> What to work on:
In the records below, find every line with the word "클라이언트가" and copy it.

> Excerpted data:

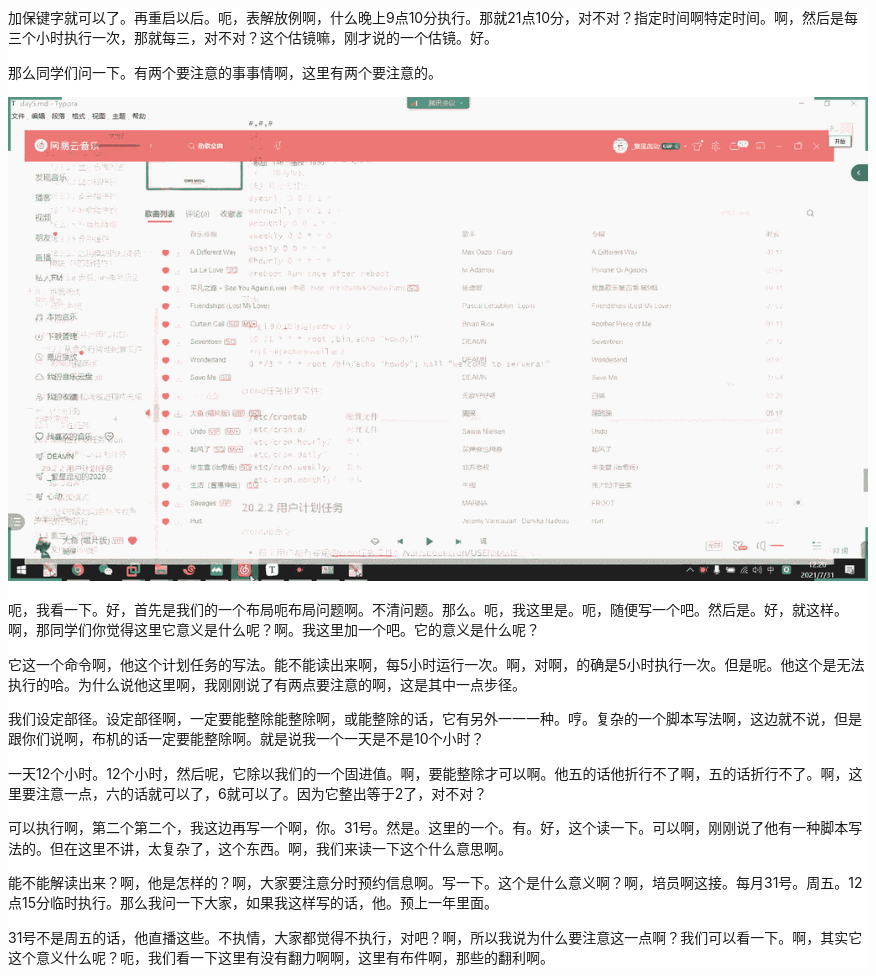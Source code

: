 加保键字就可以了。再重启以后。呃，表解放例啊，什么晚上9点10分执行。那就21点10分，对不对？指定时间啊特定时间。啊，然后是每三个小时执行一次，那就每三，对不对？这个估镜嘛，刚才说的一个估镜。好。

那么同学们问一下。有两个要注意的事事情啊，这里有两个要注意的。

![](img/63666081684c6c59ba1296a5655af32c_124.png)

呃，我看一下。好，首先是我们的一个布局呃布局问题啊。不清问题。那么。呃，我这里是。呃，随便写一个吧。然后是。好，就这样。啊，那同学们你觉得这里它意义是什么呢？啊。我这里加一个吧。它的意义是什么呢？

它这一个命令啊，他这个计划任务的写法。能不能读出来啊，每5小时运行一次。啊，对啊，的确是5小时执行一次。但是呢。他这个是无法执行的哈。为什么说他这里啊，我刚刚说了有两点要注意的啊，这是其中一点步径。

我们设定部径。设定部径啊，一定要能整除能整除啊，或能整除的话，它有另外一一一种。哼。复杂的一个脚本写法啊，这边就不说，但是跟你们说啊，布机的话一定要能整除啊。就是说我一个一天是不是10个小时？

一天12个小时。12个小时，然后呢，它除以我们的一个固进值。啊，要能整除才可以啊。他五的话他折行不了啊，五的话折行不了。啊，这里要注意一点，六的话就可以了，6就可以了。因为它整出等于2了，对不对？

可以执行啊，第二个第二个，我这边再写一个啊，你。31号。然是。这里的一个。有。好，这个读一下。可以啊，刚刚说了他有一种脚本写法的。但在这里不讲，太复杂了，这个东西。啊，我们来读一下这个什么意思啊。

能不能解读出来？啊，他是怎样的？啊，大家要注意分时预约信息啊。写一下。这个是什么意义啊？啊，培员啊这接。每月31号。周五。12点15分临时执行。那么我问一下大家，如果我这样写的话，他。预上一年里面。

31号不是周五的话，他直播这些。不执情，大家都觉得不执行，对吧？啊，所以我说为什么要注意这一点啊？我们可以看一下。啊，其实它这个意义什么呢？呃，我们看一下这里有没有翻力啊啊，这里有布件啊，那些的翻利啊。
==
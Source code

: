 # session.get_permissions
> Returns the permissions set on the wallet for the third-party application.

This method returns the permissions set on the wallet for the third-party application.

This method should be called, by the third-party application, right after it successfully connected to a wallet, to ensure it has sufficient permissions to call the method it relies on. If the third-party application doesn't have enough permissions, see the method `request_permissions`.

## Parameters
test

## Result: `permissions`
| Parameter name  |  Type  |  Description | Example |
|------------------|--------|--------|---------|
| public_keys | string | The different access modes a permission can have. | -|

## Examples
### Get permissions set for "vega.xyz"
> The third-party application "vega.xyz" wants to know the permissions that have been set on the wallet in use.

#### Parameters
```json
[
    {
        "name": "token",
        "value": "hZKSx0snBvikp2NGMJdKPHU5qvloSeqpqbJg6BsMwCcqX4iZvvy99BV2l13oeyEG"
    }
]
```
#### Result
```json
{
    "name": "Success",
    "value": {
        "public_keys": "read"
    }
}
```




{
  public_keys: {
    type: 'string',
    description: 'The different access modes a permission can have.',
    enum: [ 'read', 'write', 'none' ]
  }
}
--
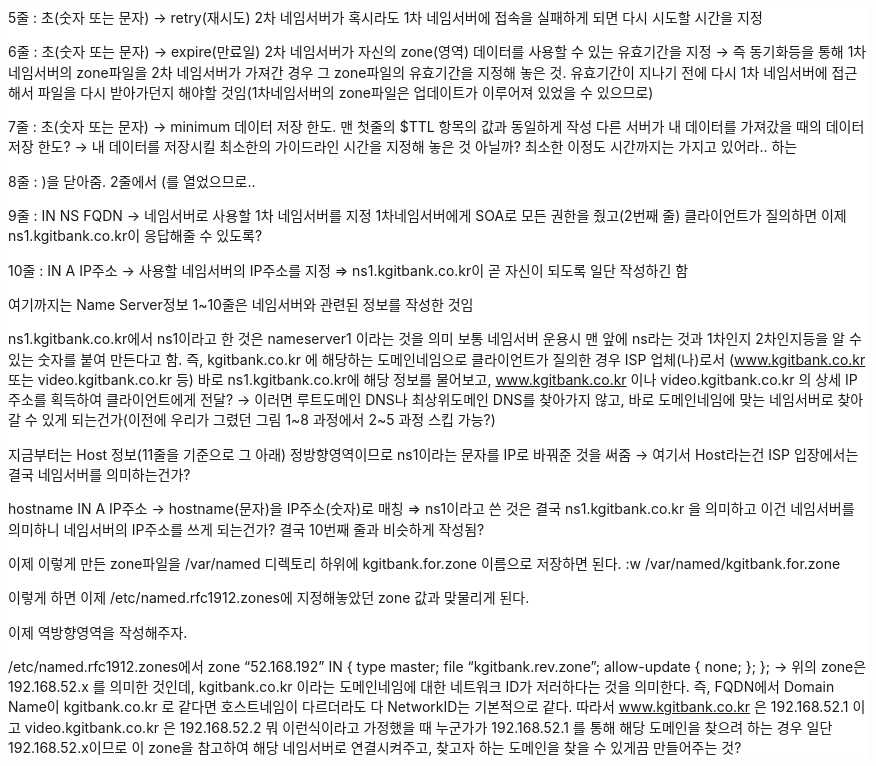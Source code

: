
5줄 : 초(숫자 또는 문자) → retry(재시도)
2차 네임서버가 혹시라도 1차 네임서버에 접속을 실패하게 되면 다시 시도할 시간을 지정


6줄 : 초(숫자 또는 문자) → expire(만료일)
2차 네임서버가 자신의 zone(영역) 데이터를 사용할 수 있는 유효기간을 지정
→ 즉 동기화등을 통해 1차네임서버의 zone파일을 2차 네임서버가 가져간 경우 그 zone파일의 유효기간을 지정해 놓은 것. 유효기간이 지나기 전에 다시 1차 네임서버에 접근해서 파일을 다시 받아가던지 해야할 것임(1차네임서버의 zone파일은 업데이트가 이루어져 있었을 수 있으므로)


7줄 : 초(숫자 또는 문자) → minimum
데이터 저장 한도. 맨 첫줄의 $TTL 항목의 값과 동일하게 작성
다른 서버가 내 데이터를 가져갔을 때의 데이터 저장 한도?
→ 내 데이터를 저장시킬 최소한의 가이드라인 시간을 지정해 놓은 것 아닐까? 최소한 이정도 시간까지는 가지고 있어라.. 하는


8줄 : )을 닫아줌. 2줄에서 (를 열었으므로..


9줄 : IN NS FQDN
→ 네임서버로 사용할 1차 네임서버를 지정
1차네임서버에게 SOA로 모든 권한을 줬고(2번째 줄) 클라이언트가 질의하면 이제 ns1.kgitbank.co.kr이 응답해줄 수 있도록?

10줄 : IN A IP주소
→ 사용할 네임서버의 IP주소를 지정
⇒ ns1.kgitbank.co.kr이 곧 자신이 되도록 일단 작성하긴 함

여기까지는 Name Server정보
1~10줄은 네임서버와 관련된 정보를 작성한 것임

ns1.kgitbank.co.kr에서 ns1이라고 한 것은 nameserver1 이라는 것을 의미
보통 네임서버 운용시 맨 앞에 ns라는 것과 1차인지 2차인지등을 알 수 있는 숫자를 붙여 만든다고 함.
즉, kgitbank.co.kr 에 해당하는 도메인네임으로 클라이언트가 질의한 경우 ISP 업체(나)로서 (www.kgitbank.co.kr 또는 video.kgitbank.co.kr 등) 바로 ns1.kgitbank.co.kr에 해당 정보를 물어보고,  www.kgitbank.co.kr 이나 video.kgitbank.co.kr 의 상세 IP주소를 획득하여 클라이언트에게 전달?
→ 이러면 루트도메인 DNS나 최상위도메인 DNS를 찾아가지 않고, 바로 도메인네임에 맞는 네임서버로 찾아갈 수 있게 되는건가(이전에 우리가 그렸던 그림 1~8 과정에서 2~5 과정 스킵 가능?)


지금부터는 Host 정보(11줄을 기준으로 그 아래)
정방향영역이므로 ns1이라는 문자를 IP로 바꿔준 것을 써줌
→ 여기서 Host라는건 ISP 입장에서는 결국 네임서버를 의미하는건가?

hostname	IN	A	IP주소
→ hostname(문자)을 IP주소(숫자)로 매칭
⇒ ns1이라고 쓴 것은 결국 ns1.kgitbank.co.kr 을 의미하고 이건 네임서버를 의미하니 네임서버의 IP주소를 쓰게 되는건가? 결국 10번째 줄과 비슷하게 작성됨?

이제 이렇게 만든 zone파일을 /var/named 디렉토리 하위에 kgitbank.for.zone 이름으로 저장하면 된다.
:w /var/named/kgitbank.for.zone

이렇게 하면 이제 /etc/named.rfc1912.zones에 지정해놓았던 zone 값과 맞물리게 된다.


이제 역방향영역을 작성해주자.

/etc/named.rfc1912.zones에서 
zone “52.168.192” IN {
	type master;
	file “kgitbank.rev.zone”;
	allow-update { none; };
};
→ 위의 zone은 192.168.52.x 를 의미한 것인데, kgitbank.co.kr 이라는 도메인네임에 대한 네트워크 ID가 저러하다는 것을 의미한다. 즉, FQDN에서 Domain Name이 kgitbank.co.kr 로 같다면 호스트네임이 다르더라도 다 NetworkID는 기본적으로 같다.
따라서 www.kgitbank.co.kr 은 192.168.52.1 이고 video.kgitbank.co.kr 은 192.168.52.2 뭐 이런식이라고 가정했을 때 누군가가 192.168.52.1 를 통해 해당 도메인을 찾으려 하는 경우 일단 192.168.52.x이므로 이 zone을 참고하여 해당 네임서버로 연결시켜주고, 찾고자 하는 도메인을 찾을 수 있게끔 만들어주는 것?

> Result of the task:
1차네임서버에게 SOA로 모든 권한을 줬고(2번째 줄) 클라이언트가 질의하면 이제 ns1.kgitbank.co.kr이 응답해줄 수 있도록?
즉, kgitbank.co.kr 에 해당하는 도메인네임으로 클라이언트가 질의한 경우 ISP 업체(나)로서 (www.kgitbank.co.kr 또는 video.kgitbank.co.kr 등) 바로 ns1.kgitbank.co.kr에 해당 정보를 물어보고,  www.kgitbank.co.kr 이나 video.kgitbank.co.kr 의 상세 IP주소를 획득하여 클라이언트에게 전달?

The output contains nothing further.